Rever os colegas é sempre uma oportunidade de se por em dia com cada um deles, e fiquei refletindo sobre a diversidade das trajetórias. Uma vez, um colega chamou a atenção para a amplitude de possíveis futuros que se descortinava para os formandos da Poli no ano de 1970. Estávamos muito perdidos num matagal com trilhas que se bifurcavam à direita e à esquerda, podendo conduzir as luzes sedutoras do mercado financeiro, num momento em que a Bolsa de Valores explodia, à clandestinidade da luta armada na forma da guerrilha, ao convívio com a resistência ao regime autocrático.

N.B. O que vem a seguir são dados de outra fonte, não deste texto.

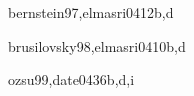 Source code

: \begin{syllabus}
\begin{unit}{\IMTransactionProcessing}{}{bernstein97,elmasri04}{12}{b,d}
    \IMTransactionProcessingAllTopics
    \IMTransactionProcessingAllLearningOutcomes
\end{unit}

\begin{unit}{\IMInformationStorageandRetrieval}{}{brusilovsky98,elmasri04}{10}{b,d}
    \IMInformationStorageandRetrievalAllTopics
    \IMInformationStorageandRetrievalAllLearningOutcomes
\end{unit}

\begin{unit}{\IMDistributedDatabases}{}{ozsu99,date04}{36}{b,d,i}
    \IMDistributedDatabasesAllTopics
    \IMDistributedDatabasesAllLearningOutcomes
\end{unit}

\begin{coursebibliography}
\end{coursebibliography}

\end{syllabus}

%
     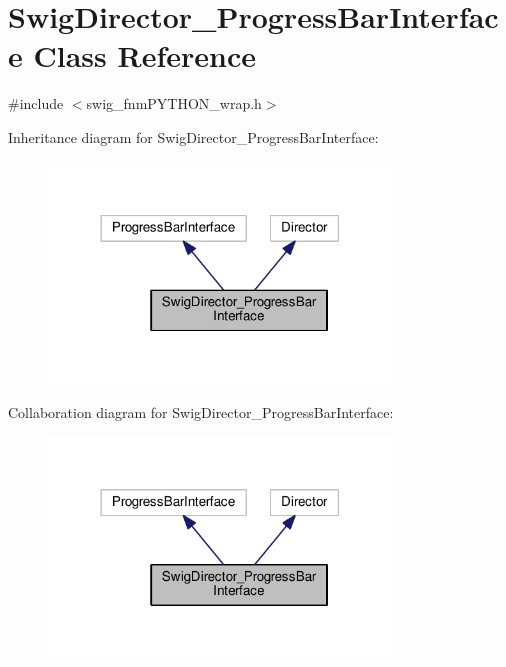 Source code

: \hypertarget{classSwigDirector__ProgressBarInterface}{\section{Swig\+Director\+\_\+\+Progress\+Bar\+Interface Class Reference}
\label{classSwigDirector__ProgressBarInterface}
}


{\ttfamily \#include $<$swig\+\_\+fnm\+P\+Y\+T\+H\+O\+N\+\_\+wrap.\+h$>$}



Inheritance diagram for Swig\+Director\+\_\+\+Progress\+Bar\+Interface\+:
\nopagebreak
\begin{figure}[H]
\begin{center}
\leavevmode
\includegraphics[width=258pt]{classSwigDirector__ProgressBarInterface__inherit__graph}
\end{center}
\end{figure}


Collaboration diagram for Swig\+Director\+\_\+\+Progress\+Bar\+Interface\+:
\nopagebreak
\begin{figure}[H]
\begin{center}
\leavevmode
\includegraphics[width=258pt]{classSwigDirector__ProgressBarInterface__coll__graph}
\end{center}
\end{figure}
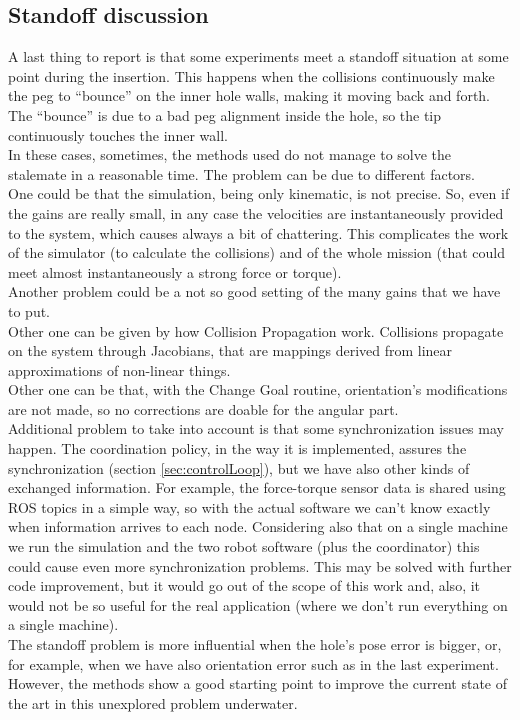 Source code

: \subsection{Standoff discussion}
A last thing to report is that some experiments meet a standoff situation at some point during the insertion. This happens when the collisions continuously make the peg to \enquote{bounce} on the inner hole walls, making it moving back and forth. The \enquote{bounce} is due to a bad peg alignment inside the hole, so the tip continuously touches the inner wall.\\

In these cases, sometimes, the methods used do not manage to solve the stalemate in a reasonable time. The problem can be due to different factors.\\
One could be that the simulation, being only kinematic, is not precise. So, even if the gains are really small, in any case the velocities are instantaneously provided to the system, which causes always a bit of chattering. This complicates the work of the simulator (to calculate the collisions) and of the whole mission (that could meet almost instantaneously a strong force or torque).\\
Another problem could be a not so good setting of the many gains that we have to put.\\ Other one can be given by how Collision Propagation work. Collisions propagate on the system through Jacobians, that are mappings derived from linear approximations of non-linear things.\\ 
Other one can be that, with the Change Goal routine, orientation's modifications are not made, so no corrections are doable for the angular part.\\
Additional problem to take into account is that some synchronization issues may happen. The coordination policy, in the way it is implemented, assures the synchronization (section \ref{sec:controlLoop}), but we have also other kinds of exchanged information. For example, the force-torque sensor data is shared using ROS topics in a simple way, so with the actual software we can't know exactly when information arrives to each node. Considering also that on a single machine we run the simulation and the two robot software (plus the coordinator) this could cause even more synchronization problems. This may be solved with further code improvement, but it would go out of the scope of this work and, also, it would not be so useful for the real application (where we don't run everything on a single machine).\\

The standoff problem is more influential when the hole's pose error is bigger, or, for example, when we have also orientation error such as in the last experiment. However, the methods show a good starting point to improve the current state of the art in this unexplored problem underwater.
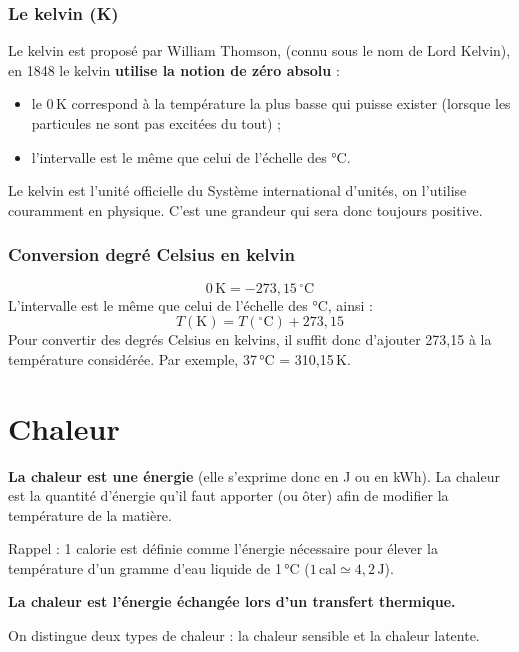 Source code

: \subsubsection*{Le kelvin (K)}
Le kelvin est proposé par William Thomson, (connu sous le nom de Lord Kelvin), en 1848 le kelvin \textbf{utilise la notion de zéro absolu} :
  \begin{itemize}
    \item le 0\,K correspond à la température la plus basse qui puisse exister (lorsque les particules ne sont pas excitées du tout) ;
    \item l'intervalle est le même que celui de l'échelle des °C.
  \end{itemize}
Le kelvin est l'unité officielle du Système international d'unités, on l'utilise couramment en physique. C'est une grandeur qui sera donc toujours positive.


\subsubsection*{Conversion degré Celsius en kelvin}
\[
  0\,\mathrm{K} = -273{,}15\,^{\circ}\mathrm{C}
\]
L'intervalle est le même que celui de l'échelle des °C, ainsi :
\begin{equation}
  T(\mathrm{K}) = T(^{\circ}\mathrm{C}) + 273{,}15
\end{equation}
Pour convertir des degrés Celsius en kelvins, il suffit donc d'ajouter 273,15 à la température considérée.
Par exemple, 37\,°C = 310,15\,K.

\section{Chaleur}

\textbf{La chaleur est une énergie} (elle s'exprime donc en J ou en kWh).
La chaleur est la quantité d'énergie qu'il faut apporter (ou ôter) afin de modifier la température de la matière.

Rappel : 1 calorie est définie comme l'énergie nécessaire pour élever la température d'un gramme d'eau liquide de 1\,°C ($1\,\mathrm{cal} \simeq 4{,}2\,\mathrm{J}$).

\textbf{La chaleur est l'énergie échangée lors d'un transfert thermique.}

On distingue deux types de chaleur : la chaleur sensible et la chaleur latente.

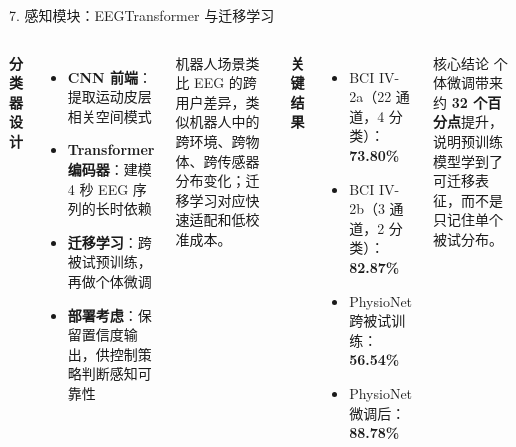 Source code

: \documentclass[UTF8,aspectratio=169,11pt]{ctexbeamer}
\begin{document}
\begin{frame}[shrink=8]{7. 感知模块：EEGTransformer 与迁移学习}

    \begin{columns}[T]
        \textbf{分类器设计}
        \begin{itemize}
            \item \textbf{CNN 前端}：提取运动皮层相关空间模式
            \item \textbf{Transformer 编码器}：建模 4 秒 EEG 序列的长时依赖
            \item \textbf{迁移学习}：跨被试预训练，再做个体微调
            \item \textbf{部署考虑}：保留置信度输出，供控制策略判断感知可靠性
        \end{itemize}

        \vspace{2mm}
        \begin{exampleblock}{机器人场景类比}
            EEG 的跨用户差异，类似机器人中的跨环境、跨物体、跨传感器分布变化；迁移学习对应快速适配和低校准成本。
        \end{exampleblock}

        \textbf{关键结果}
        \begin{itemize}
            \item BCI IV-2a（22 通道，4 分类）：\textbf{73.80\%}
            \item BCI IV-2b（3 通道，2 分类）：\textbf{82.87\%}
            \item PhysioNet 跨被试训练：\textbf{56.54\%}
            \item PhysioNet 微调后：\textbf{88.78\%}
        \end{itemize}

        \vspace{2mm}
        \begin{alertblock}{核心结论}
            个体微调带来约 \textbf{32 个百分点}提升，说明预训练模型学到了可迁移表征，而不是只记住单个被试分布。
        \end{alertblock}
    \end{columns}
\end{frame}
\end{document}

Na ideologia dominante, o curso de engenharia iria mesmo servir para o sucesso identificado com construir um patrimônio pessoal. Observando cabelos brancos, fiquei mentalmente juntando diferentes histórias de nossa turma, e constatar em que medida alguns foram bem sucedidos. E acabei me dando conta o quanto a turma dos civis foi capaz nestes 43 anos. No campo profissional da engenharia e também fora dela!
Para ilustrar (e não vou dar aqui os nomes), tivemos ministro, um secretário de estado, presidente e diretores de empresas públicas e privadas, responsáveis por projetos e grandes obras de engenharia, um autor de livro de enologia, outro de dois livros sobre fotografia, pelo menos sete que seguiram como professores universitários, joia rara, entre os quais temos uma pérola, o Henrique Lindenberg Neto, que foi escolhido o Professor do Ano neste ano. Não é formidável?
Sinto que no todo podemos dizer que fomos uma turma de sorte.
Prometo que voltarei a aprofundar os significados humanos deste momento repleto de gentilezas e cordialidade na blogada que postarei a respeito do próximo encontro, comemorando os 44 anos de formados. Se Deus assim quiser!